Re: How close is Vietnamese to Mandarin or Cantonese?



Peter T. Daniels wrote:
>
> benlizross wrote:
> >
> > Peter T. Daniels wrote:
> > >
> > > benlizross wrote:
> > > >
> > > > Peter T. Daniels wrote:
> > > > >
> > > > > Lee Sau Dan wrote:
> > > > > >
> > > > > > >>>>> "benlizross" == benlizross <benlizro@xxxxxxxxxx> writes:
> > > > > >
> > > > > > >> > FYI, "typhoon" is [t'Oi22 fUN55] in Cantonese. So, if you
> > > > > > >> > think "typhoon" came from Cantonese, you not only have to
> > > > > > >> > explain the discrepancy in the final "n", but also the
> > > > > > >> > wrongly spelt diphthong in the first syllable.
> > > > > > >>
> > > > > > >> Can you point to _any_ English word that ends with, or even
> > > > > > >> contains, the sequence "oong" /uwN/? -- Peter T. Daniels
> > > > > > >> grammatim@xxxxxxx
> > > > > >
> > > > > > benlizross> Is every little phonotactic gap like this assumed to
> > > > > > benlizross> be the result of a Rule of English Phonology? I
> > > > > > benlizross> believe the Aussies have /uN/ in "boong". (And maybe
> > > > > > benlizross> some sinophiles pronounce names like "Fung" and "Sung"
> > > > > > benlizross> that way.) Even if we imagine that /uwN/ is somehow
> > > > > > benlizross> impossible, would not /uN/ be a possible English form
> > > > > > benlizross> for the Cantonese word? FWIW OED has an 1806 citation
> > > > > > benlizross> in which the word is spelled <ty-foong>.
> > > > >
> > > > > I'm trying to explain to LSD that absence of /N/ in the English word
> > > > > does not require absence of /N/ in the source language. The /uN/
> > > > > sequence in the source language (for instance, Cantonese) should yield
> > > > > /uwn/ in English.
> > > >
> > > > What I'm questioning is whether you have a theory which predicts
> > > > _exactly_ this outcome. And I don't see it so far.
> > >
> > > There can't be a "theory" unless there's a pattern. What are some other
> > > [-uwN] words that have been borrowed by English? /uwN/ doesn't exist in
> > > English, so it has to come in differently.
> >
> > That's the theory that I'm questioning -- the "so" that links those two.
> > Is there no such thing as an accidental gap in your theory?
>
> Is there no such thing as an explicable, or principled, gap in _your_
> theory?

If I had a theory of my own, there would be, sure. The absence of
initial /N/, or /hC/ clusters, would be a fact about the system.
It might be more plausible if you argued that long vowels in general (I
think this is true) don't occur before /N/. So we have sing, sang, sung,
song, but not corresponding long vowel + N. The absence of /EN/ and /UN/
words would be accidental, which is why "boong" fits OK.

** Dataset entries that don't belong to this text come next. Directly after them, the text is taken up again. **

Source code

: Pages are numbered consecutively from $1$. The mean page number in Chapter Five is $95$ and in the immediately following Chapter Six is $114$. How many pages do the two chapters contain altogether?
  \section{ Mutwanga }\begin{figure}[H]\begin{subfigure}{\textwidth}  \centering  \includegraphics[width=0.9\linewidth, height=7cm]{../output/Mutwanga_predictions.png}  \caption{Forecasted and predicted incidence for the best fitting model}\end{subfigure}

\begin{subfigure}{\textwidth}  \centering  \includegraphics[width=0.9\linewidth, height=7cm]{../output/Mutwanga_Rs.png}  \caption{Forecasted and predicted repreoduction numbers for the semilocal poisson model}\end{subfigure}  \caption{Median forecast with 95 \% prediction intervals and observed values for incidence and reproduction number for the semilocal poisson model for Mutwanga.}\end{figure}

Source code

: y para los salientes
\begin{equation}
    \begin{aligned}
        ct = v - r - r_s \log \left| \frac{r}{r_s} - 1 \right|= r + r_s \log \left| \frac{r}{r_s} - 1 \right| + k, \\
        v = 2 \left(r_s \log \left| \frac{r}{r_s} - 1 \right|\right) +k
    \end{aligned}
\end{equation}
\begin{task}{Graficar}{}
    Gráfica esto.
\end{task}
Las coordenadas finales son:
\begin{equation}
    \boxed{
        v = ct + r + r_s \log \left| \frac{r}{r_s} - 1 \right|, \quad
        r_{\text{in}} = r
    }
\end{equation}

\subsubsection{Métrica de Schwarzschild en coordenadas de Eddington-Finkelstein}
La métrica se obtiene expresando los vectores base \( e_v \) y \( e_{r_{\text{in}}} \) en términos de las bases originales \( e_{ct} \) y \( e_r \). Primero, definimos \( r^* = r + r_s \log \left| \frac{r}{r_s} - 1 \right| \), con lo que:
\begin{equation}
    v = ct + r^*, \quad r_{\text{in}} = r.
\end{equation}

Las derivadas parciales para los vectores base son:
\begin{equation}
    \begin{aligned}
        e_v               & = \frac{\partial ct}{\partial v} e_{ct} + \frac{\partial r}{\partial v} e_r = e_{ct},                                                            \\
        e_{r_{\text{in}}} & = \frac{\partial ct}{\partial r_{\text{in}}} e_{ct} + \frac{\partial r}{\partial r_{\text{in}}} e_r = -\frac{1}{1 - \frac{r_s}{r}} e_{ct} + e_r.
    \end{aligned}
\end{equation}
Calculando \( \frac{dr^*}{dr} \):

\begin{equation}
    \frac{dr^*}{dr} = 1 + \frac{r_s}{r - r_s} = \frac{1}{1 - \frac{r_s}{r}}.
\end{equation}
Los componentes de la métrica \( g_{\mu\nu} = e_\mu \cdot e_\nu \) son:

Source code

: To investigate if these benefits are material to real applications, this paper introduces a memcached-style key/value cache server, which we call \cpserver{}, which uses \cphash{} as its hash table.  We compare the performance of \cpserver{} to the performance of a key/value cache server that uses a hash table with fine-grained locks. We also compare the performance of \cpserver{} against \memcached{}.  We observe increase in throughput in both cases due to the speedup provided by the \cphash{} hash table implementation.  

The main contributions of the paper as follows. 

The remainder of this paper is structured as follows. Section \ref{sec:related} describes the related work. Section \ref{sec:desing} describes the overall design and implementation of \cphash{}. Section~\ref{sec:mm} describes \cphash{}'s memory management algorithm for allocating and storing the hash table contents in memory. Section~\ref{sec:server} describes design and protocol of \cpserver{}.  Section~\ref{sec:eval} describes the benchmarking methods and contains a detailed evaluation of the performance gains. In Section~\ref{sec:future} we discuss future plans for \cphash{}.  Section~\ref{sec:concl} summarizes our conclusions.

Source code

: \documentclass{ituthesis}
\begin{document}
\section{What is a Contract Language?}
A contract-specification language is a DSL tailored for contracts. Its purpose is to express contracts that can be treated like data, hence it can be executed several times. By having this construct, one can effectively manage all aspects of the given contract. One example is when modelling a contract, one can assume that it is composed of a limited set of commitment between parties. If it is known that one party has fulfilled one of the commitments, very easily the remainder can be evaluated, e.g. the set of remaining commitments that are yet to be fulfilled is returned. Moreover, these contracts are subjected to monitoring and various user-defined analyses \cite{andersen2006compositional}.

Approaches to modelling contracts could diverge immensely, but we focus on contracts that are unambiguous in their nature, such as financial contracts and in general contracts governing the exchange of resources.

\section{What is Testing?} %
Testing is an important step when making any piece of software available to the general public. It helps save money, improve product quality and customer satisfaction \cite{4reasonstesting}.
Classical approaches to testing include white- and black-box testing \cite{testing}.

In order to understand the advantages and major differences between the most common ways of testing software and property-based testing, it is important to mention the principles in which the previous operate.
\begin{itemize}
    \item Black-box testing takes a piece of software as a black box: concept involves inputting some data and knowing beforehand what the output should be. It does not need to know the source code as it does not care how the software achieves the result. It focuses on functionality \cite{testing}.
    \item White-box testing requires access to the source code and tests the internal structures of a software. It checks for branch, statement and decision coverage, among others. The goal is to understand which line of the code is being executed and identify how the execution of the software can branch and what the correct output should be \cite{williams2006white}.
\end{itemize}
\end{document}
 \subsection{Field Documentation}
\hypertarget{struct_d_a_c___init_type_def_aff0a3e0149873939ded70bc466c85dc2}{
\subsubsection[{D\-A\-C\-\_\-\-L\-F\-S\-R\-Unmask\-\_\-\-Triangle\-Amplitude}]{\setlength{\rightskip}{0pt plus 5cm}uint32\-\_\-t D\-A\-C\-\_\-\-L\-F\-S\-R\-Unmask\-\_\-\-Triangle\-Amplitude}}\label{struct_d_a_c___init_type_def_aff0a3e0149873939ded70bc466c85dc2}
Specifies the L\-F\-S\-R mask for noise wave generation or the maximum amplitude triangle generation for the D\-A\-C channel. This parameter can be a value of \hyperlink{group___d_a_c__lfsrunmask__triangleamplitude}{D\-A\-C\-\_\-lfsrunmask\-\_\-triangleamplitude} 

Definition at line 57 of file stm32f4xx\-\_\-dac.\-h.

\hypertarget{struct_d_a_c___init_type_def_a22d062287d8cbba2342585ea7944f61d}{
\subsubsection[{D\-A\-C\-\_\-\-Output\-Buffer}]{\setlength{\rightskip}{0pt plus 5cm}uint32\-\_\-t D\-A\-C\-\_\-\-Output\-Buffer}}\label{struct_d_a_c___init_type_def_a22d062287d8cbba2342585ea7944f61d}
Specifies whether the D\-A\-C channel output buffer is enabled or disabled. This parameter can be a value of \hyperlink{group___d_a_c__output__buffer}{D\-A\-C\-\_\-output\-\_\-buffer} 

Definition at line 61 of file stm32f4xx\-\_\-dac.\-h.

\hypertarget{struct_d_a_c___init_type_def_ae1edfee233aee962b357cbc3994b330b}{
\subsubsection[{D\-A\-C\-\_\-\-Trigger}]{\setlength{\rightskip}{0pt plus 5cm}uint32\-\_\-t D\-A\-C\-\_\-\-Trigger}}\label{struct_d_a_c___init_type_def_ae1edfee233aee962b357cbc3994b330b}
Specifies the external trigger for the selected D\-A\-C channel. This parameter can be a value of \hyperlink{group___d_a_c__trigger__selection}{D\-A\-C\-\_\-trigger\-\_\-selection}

> > ("Boong" was mentioned here a
> > > few days ago -- as an insulting term for Australian native?, which makes
> > > it an oddity, an "expressive," if you will, outside normal phonology as
> > > "Bach" is.)
> >
> > What nonsense. I suppose this goes with your bizarre dogma that "names
> > aren't words"?
>
> Another of I. J. Gelb's interests was prosopography, so maybe that's
> where I picked it up. (He was president of the American Names Society
> for quite a while.) If you don't accept the mainstream theory of the
> nature of names (or "definite descriptions," to use an archaism), do you
> have a better account of them?

???The only sense of "definite description" I know (from Russell) has
nothing to do with phonology.

Perhaps you could give an actual citation of somewhere this "mainstream
theory" is set out?

In the meantime, I'll say:

- names are words (which are socially assigned to individuals);
- some names (like some non-names) are foreign words, and thus may
exhibit extra-systemic phonological features.

>
> > "Bach" is a foreign name (I don't mean [+foreign] or some
> > such putative feature, I mean the name of a person from a non-English
> > speaking culture.) Such names may be de-naturalized to taste, including
> > the use of non-English phonemes like /x/, but most people use a /k/. (In
> > fact in my native dialect, where we didn't have anything much like [a],
> > we pronounced his name to rhyme with "rock".)
>
> "Rock" is /rak/. (That's why [a] is called "short o" in traditional
> grammar.)

I think you mean "traditional [in some personal sense] American English
phonology". In fact [a] is called "short o" only because, for some
people, it is the vowel in a lot of words mainly spelled with <o>. What
I am telling you is that the composer's name rhymed with "rock" in my
native phonology, and that I would not consider the vowel in question to
be phonetically [a].

> > "Boong" may be offensive, but it is no more "outside normal phonology"
> > than "dago" or "***".
>
> Except it now turns out that it isn't an example of /uwN/ at all.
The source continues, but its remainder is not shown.